## WHAT IS NEEDED
Filter the entries that follow, copying every line in which the word "Project" appears.
Start of Block
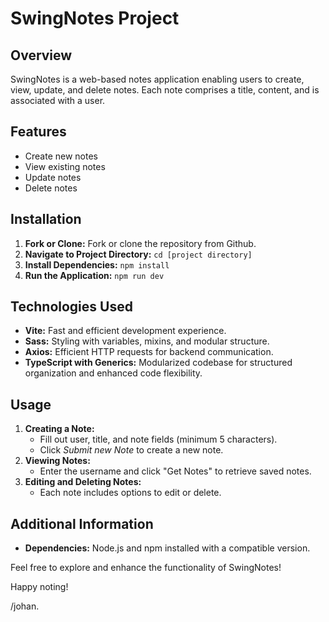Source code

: ﻿# SwingNotes Project

## Overview
SwingNotes is a web-based notes application enabling users to create, view, update, and delete notes. Each note comprises a title, content, and is associated with a user.

## Features
- Create new notes
- View existing notes
- Update notes
- Delete notes

## Installation
1. **Fork or Clone:** Fork or clone the repository from Github.
2. **Navigate to Project Directory:** `cd [project directory]`
3. **Install Dependencies:** `npm install`
4. **Run the Application:** `npm run dev`

## Technologies Used
- **Vite:** Fast and efficient development experience.
- **Sass:** Styling with variables, mixins, and modular structure.
- **Axios:** Efficient HTTP requests for backend communication.
- **TypeScript with Generics:** Modularized codebase for structured organization and enhanced code flexibility.

## Usage
1. **Creating a Note:**
   - Fill out user, title, and note fields (minimum 5 characters).
   - Click _Submit new Note_ to create a new note.
2. **Viewing Notes:**
   - Enter the username and click "Get Notes" to retrieve saved notes.
3. **Editing and Deleting Notes:**
   - Each note includes options to edit or delete.

## Additional Information
- **Dependencies:** 
Node.js and npm installed with a compatible version.

Feel free to explore and enhance the functionality of SwingNotes!

Happy noting!

/johan.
End of Block
## RESPONSE TO THIS TASK
: ﻿# SwingNotes Project
2. **Navigate to Project Directory:** `cd [project directory]`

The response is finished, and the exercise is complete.